In the return of income filed by the assessee, an individual, amounts aggregating to Rs.2,91,723 received from Bharati Airtel and Idea Cellular Limited towards renting out its terrace for use by these companies for installing mobile antennas were offered for taxation under the head `Income from House Property’. The assessee had claimed deduction @ 30% u/s. 24(a) of the Act. In the course of assessment proceedings, the Assessing Officer (AO) considered this sum of Rs.2,91,723 to be chargeable to tax under the head `Income from Other Sources’. He denied deduction of Rs.87,516 claimed u/s. 24(a) and added back this sum to the total income. Aggrieved, the assessee preferred an appeal to CIT(A) who confirmed the action of the AO by relying on the decision of Calcutta High Court in the case of Mukherjee Estate (P.) Ltd. vs. CIT 161 CTR 470 (Cal). Aggrieved, the assessee preferred an appeal to the Tribunal.

HELD

The Tribunal noted that under the terms of the leave and license agreement entered into by the assessee rent was for use of “roof and terrace” area (not more than 900 sq. ft. in case of Bharti Airtel and not more than 800 sq. ft. in case of Idea Cellular Ltd.). The installations mentioned in the leave and license agreement, which were permitted, were to be done by the companies. The obligation of the assessee did not exceed beyond permitting use of space for such installations.

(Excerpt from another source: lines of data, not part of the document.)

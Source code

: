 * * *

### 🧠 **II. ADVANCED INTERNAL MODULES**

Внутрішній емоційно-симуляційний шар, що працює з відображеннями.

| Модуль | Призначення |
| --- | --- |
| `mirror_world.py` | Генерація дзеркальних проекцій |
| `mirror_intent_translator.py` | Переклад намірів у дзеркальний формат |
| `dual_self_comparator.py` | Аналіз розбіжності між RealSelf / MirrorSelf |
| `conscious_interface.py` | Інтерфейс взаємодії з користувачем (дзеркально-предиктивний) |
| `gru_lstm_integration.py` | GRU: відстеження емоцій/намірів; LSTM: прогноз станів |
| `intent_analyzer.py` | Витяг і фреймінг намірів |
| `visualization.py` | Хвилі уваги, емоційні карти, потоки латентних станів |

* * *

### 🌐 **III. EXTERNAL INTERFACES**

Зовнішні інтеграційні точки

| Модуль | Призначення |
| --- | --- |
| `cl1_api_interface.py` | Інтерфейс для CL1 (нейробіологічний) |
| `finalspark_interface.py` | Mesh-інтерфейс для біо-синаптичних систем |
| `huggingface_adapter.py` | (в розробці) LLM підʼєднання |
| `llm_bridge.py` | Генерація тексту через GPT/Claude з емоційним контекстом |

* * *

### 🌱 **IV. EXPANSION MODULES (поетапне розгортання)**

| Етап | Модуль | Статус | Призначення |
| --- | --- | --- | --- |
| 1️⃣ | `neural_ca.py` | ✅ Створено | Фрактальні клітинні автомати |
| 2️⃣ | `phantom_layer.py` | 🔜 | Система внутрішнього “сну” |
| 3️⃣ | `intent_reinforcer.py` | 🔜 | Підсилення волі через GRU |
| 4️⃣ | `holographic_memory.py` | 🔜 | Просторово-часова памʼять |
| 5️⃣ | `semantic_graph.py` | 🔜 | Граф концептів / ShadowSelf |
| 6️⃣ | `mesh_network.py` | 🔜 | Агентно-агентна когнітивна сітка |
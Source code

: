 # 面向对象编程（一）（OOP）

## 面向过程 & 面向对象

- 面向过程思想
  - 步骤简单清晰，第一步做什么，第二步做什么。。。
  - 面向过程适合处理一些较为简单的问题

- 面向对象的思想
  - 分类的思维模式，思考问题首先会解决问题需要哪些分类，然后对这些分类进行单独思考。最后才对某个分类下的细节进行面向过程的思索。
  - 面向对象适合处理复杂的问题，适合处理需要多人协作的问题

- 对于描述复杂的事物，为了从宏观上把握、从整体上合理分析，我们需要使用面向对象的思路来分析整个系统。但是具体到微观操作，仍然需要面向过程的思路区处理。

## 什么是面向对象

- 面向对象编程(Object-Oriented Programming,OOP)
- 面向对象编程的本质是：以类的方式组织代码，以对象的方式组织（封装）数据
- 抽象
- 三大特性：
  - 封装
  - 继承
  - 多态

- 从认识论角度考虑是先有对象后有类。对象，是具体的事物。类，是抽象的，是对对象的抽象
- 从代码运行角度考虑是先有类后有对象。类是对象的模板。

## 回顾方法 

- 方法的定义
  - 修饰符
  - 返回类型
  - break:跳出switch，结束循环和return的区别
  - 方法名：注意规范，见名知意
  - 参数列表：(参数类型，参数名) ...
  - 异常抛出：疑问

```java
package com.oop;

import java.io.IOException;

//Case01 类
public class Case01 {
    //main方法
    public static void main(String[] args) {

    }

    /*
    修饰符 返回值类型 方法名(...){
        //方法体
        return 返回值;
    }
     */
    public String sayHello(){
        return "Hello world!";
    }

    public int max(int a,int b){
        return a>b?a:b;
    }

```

There was no dispute on the fact that the assessee was the owner of the property. The CIT(A) upheld the taxability under the head `income from other sources’ and thus rejected the claim of deduction u/s. 24(a) on the basis of his understanding of the law laid down by the Calcutta High Court. The Tribunal held that the reliance of CIT(A) on the decision of the Calcutta High Court in the case of Mukerjee Estates (P) Ltd. was misplaced since in that case the Tribunal had given a categorical finding that the assessee had let out the hoardings and the assessee had failed to substantiate whether the roof was let out or the hoarding was let out. Undisputedly, the assessee was the owner of the property. Rent was for space to host the antennas and not for the antennas. The Tribunal held that since rent is for the space, terrace and roof space in this case, and which space is certainly a part of the building, the rent can only be taxed as `income from house property’. The appeal filed by the assessee was allowed.